The Pico has eight state machines allowing assembler programming with two registers. These do not consume any CPU cycles and he demonstrated using two state machines, one to turn on and the other to turn off, an LED. The advantage of these state machines is that they can manage obscure input/output formats.

He is hoping to use them to control the motors on the telescope at the astronomy centre and also to get feedback from the observatory. Raspberry Pi Picos are very new but one person has already used the pins to transfer 8-bit words to create a waveform generator.

The other thing he has been exploring is SSH tunnelling about which he shared a presentation. The problem is that the Raspberry Pi at the observatory is behind a firewall while the server is remote. The MQTT service on the server listens on port 1883 for communications from the Raspberry Pi.

However, the server needs to be able to communicate with the Raspberry Pi. This is done by creating another tunnel from the Raspberry Pi to which the server can connect.

Once set up, he then has to set up a systemctl service which will start each tunnel on boot. For security reasons, the tunnel is owned by a user rather than by root and the service is set to restart on failure to enable ‘continuous’ running.

In the end he decided to locate the MQTT server on the Raspberry Pi which entailed re-configuring the earlier setup.

In answer to a later question he clarified that he uses Raspberry Pi OS.

During the presentation he had used source and someone asked him why he used it. Afterwards he recommended What’s the difference between executing a Bash script vs sourcing it?.

David noted that the problem with the NVIDIA Optimus which Mike had raised on the mailing list prior to the meeting was addressed on the Arch wiki.

Brian raised an issue with the Raspberry Pi 4 which works best on the 5GHz network but NetworkManager prefers to use whatever is the stronger signal which is often 2.4GHz. The solution is to configure wpa_supplicant to prefer 5GHz. John said that he done this by creating separate SSIDs for each channel in his router and allocating one channel to each SSID.

David said that he had again had to deputise for BCB to get their web-streaming up again. To avoid future problems he had been trying to configure a Raspberry Pi with Tasmota so that a smartplug would boot the Raspberry Pi with Ubuntu MATE arm64 for the Raspberry Pi and launch a VNC desktop with RTL-SDR (Software Defined Radio) and PulseAudio; he is using the noVNC HTML client to serve it through a web browser.

The Raspberry Pi uses Real VNC which is all mediated through a cloud server and only works well with Real VNC. David had been trying TigerVNC but had given up on it and is going to try TightVNC. Performance should be the same between two different VNC servers but he has not been able to make it work headless.

[After the meeting Bernard emailed to say:

I use the native Raspberry Pi OS, and run it headless. I SSH to the Pi, type in

vncserver -Authentication VncAuth :1

then I can VNC to it.]

This command, as explained on the Real VNC website, relies on the fact that the Raspberry Pi uses Real VNC.

Brian mentioned that from 15 March 2021 Google will no longer be giving sync-API keys to developers to use in other browsers; in order to use sync, people will have to use Chrome or chromium.

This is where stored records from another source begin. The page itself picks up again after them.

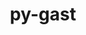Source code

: ---
title: "py-gast"
layout: cache
categories: [package, v0.19]
meta: {"versions": ["0.4.0", "0.5.3"], "compilers": ["gcc@=11.1.0", "gcc@=7.3.1", "gcc@=8.4.0", "oneapi@=2022.1.0"], "oss": ["amzn2", "ubuntu18.04", "ubuntu20.04"], "platforms": ["linux"], "targets": ["x86_64", "x86_64_v3"], "stacks": ["e4s", "e4s-oneapi", "ml-cpu", "ml-cuda", "ml-rocm", "tutorial"], "num_specs": 6, "num_specs_by_stack": {"ml-cuda": 2, "ml-rocm": 2, "ml-cpu": 2, "e4s": 2, "tutorial": 1, "e4s-oneapi": 1}}
spec_details: [{"hash": "2btmr65f3foobb2l5nx5mrmpc424henw", "compiler": "gcc@=7.3.1", "versions": ["0.4.0"], "os": "amzn2", "platform": "linux", "target": "x86_64_v3", "variants": ["build_system=python_pip"], "stacks": ["ml-cuda", "ml-rocm", "ml-cpu"], "size": "-", "tarball": "https://binaries.spack.io/releases/v0.19/build_cache/linux-amzn2-x86_64_v3/gcc-7.3.1/py-gast-0.4.0/linux-amzn2-x86_64_v3-gcc-7.3.1-py-gast-0.4.0-2btmr65f3foobb2l5nx5mrmpc424henw.spack"}, {"hash": "xb3oa4zrjvrc34tjvl4twfbnoanvvc6s", "compiler": "gcc@=7.3.1", "versions": ["0.5.3"], "os": "amzn2", "platform": "linux", "target": "x86_64_v3", "variants": ["build_system=python_pip"], "stacks": ["ml-cuda", "ml-rocm", "ml-cpu"], "size": "-", "tarball": "https://binaries.spack.io/releases/v0.19/build_cache/linux-amzn2-x86_64_v3/gcc-7.3.1/py-gast-0.5.3/linux-amzn2-x86_64_v3-gcc-7.3.1-py-gast-0.5.3-xb3oa4zrjvrc34tjvl4twfbnoanvvc6s.spack"}, {"hash": "ov6nhz4cloein4eusmwenuxmaxj2hawo", "compiler": "gcc@=11.1.0", "versions": ["0.5.3"], "os": "ubuntu20.04", "platform": "linux", "target": "x86_64", "variants": ["build_system=python_pip"], "stacks": ["e4s"], "size": "-", "tarball": "https://binaries.spack.io/releases/v0.19/build_cache/linux-ubuntu20.04-x86_64/gcc-11.1.0/py-gast-0.5.3/linux-ubuntu20.04-x86_64-gcc-11.1.0-py-gast-0.5.3-ov6nhz4cloein4eusmwenuxmaxj2hawo.spack"}, {"hash": "thtdzikmax5ggdtcaqbq7w5z5uyd6ub7", "compiler": "gcc@=8.4.0", "versions": ["0.5.3"], "os": "ubuntu18.04", "platform": "linux", "target": "x86_64", "variants": ["build_system=python_pip"], "stacks": ["tutorial"], "size": "-", "tarball": "https://binaries.spack.io/releases/v0.19/build_cache/linux-ubuntu18.04-x86_64/gcc-8.4.0/py-gast-0.5.3/linux-ubuntu18.04-x86_64-gcc-8.4.0-py-gast-0.5.3-thtdzikmax5ggdtcaqbq7w5z5uyd6ub7.spack"}, {"hash": "642rdskkbirudipayyv7vp7kg7gu6wuf", "compiler": "gcc@=11.1.0", "versions": ["0.5.3"], "os": "ubuntu20.04", "platform": "linux", "target": "x86_64", "variants": ["build_system=python_pip"], "stacks": ["e4s"], "size": "-", "tarball": "https://binaries.spack.io/releases/v0.19/build_cache/linux-ubuntu20.04-x86_64/gcc-11.1.0/py-gast-0.5.3/linux-ubuntu20.04-x86_64-gcc-11.1.0-py-gast-0.5.3-642rdskkbirudipayyv7vp7kg7gu6wuf.spack"}, {"hash": "fcvcadz4sabcbtxteefk4qlofeijwgnw", "compiler": "oneapi@=2022.1.0", "versions": ["0.5.3"], "os": "ubuntu20.04", "platform": "linux", "target": "x86_64", "variants": ["build_system=python_pip"], "stacks": ["e4s-oneapi"], "size": "-", "tarball": "https://binaries.spack.io/releases/v0.19/build_cache/linux-ubuntu20.04-x86_64/oneapi-2022.1.0/py-gast-0.5.3/linux-ubuntu20.04-x86_64-oneapi-2022.1.0-py-gast-0.5.3-fcvcadz4sabcbtxteefk4qlofeijwgnw.spack"}]
---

Darren raised the latest divergence between MariaDB and MySQL, this time over authentication and John said that he was investigating this with a view to doing a presentation on it. Broadly speaking there are now about seven different ways of authenticating a user on MariaDB; three involve storing passwords in MariaDB; the others involve relying on the fact that the person has already used a password to gain access to the system on which MariaDB is located. So users of Unix based systems can use the fact that they have already had to put in a password to gain access to the system to use MariaDB without putting in a further password; similarly, users whose access is authenticated via a PAM or other authentication system can use MariaDB without putting in a further password.